Problem requirements:
Filter out every line below that lacks "febucci", and copy the rest.
────────────────────────────────────────
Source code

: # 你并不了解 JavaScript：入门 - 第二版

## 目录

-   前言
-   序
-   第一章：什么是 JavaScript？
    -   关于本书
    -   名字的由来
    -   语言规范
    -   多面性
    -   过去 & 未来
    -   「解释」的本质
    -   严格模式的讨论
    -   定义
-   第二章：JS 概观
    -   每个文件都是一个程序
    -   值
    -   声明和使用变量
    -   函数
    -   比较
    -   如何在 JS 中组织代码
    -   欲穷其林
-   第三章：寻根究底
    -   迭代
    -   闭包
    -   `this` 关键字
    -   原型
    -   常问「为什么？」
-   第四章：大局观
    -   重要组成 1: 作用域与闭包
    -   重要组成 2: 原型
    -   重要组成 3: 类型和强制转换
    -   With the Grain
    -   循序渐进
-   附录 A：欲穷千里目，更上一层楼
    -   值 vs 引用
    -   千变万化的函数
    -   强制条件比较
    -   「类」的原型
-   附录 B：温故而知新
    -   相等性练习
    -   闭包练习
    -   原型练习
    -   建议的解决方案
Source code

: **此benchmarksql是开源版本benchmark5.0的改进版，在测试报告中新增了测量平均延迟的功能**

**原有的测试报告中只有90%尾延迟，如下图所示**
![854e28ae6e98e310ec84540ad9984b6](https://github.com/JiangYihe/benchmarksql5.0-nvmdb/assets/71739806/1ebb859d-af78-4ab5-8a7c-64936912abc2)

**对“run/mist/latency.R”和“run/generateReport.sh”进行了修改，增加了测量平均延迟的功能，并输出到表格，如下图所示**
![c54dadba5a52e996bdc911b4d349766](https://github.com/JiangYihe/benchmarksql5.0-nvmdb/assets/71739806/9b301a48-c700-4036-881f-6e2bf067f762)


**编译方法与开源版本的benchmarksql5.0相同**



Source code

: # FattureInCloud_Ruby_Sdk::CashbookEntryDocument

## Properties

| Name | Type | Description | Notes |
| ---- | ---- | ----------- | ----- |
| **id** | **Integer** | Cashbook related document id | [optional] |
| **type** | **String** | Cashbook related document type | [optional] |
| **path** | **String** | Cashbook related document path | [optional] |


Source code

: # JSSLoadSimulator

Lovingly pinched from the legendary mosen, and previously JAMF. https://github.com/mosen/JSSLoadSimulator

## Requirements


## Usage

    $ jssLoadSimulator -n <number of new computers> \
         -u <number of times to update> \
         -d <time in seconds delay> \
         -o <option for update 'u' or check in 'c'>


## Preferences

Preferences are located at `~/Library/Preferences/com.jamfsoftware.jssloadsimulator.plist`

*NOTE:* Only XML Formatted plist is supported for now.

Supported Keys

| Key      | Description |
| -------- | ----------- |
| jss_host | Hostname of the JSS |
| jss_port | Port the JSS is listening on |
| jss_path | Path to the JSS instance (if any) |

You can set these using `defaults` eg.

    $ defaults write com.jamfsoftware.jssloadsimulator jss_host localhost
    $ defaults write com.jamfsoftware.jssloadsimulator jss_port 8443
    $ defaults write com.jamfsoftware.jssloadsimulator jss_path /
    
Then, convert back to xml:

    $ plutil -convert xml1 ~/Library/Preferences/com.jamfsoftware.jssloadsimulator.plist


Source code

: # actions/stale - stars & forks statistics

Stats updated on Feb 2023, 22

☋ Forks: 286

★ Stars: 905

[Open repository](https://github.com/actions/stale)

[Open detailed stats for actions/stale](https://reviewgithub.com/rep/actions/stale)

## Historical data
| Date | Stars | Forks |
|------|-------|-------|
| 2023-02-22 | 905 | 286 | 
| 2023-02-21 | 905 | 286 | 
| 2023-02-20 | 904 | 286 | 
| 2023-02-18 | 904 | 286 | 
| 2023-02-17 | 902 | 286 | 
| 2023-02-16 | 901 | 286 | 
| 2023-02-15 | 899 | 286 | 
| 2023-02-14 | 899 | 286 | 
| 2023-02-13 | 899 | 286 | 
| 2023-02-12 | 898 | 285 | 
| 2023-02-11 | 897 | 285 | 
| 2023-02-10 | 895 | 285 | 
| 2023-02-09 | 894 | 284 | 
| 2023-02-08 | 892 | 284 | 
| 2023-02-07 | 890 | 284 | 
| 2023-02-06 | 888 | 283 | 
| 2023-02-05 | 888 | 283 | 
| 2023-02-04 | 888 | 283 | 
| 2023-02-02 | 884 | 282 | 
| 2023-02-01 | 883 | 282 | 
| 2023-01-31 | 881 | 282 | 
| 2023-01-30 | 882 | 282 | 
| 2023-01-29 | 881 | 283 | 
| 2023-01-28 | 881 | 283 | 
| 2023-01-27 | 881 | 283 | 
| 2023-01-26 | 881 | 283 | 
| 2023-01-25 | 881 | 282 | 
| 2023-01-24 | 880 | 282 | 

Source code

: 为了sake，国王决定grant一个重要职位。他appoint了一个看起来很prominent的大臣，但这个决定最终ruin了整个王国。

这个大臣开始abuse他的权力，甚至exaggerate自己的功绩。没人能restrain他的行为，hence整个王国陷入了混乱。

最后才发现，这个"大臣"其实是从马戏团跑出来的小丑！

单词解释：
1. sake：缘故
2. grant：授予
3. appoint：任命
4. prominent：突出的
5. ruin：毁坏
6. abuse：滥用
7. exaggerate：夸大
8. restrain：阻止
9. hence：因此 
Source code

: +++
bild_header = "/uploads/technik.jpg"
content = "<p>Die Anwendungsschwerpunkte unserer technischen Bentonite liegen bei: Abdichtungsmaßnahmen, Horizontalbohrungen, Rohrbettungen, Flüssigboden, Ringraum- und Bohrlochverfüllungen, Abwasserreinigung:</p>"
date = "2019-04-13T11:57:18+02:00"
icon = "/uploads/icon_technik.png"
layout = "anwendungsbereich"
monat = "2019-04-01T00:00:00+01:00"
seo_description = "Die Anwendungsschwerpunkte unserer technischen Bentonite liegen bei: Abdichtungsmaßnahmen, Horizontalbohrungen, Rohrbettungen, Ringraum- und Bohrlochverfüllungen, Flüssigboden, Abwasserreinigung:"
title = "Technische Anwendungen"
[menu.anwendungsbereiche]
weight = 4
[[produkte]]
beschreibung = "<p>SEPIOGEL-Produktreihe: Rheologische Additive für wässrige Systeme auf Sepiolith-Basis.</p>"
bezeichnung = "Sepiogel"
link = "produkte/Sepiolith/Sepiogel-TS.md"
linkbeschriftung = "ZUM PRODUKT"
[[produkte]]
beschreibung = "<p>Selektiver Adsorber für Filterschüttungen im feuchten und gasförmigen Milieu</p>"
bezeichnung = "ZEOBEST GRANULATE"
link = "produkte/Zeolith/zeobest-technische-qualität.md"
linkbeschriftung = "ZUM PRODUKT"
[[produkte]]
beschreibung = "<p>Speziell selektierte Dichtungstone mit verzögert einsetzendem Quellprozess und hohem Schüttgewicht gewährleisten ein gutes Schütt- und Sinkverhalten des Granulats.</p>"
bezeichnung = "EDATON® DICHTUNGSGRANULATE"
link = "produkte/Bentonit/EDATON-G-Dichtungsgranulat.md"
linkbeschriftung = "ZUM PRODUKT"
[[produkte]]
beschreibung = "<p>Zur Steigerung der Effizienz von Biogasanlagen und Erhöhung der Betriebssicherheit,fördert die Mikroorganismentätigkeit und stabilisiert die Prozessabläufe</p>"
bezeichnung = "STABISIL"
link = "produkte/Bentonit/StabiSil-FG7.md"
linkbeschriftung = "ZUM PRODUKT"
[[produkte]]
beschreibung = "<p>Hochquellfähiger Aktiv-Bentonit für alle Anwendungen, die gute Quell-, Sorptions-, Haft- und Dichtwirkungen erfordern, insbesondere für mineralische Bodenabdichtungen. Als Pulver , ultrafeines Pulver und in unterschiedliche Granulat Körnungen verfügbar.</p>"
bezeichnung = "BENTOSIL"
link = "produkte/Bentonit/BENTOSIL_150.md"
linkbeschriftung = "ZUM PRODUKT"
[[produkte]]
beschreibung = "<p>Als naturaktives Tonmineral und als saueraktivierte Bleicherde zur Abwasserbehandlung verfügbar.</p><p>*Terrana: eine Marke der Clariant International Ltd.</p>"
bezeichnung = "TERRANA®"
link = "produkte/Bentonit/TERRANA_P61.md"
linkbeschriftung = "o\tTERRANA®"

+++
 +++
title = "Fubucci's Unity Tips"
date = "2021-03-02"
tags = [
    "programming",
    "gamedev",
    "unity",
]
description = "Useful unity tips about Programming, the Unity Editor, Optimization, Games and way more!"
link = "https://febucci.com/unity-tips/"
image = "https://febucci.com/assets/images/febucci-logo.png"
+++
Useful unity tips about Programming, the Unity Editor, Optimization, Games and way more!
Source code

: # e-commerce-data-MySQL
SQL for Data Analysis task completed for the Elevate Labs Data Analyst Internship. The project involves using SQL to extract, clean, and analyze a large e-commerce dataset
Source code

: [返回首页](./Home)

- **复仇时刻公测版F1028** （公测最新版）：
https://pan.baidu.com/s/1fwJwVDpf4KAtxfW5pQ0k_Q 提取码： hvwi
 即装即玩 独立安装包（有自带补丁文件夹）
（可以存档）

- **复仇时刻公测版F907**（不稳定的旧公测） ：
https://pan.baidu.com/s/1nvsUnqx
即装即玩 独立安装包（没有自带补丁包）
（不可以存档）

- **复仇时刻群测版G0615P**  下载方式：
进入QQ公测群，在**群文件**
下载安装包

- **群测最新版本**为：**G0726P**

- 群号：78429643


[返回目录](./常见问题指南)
────────────────────────────────────────
Answer to the problem:
link = "https://febucci.com/unity-tips/"
image = "https://febucci.com/assets/images/febucci-logo.png"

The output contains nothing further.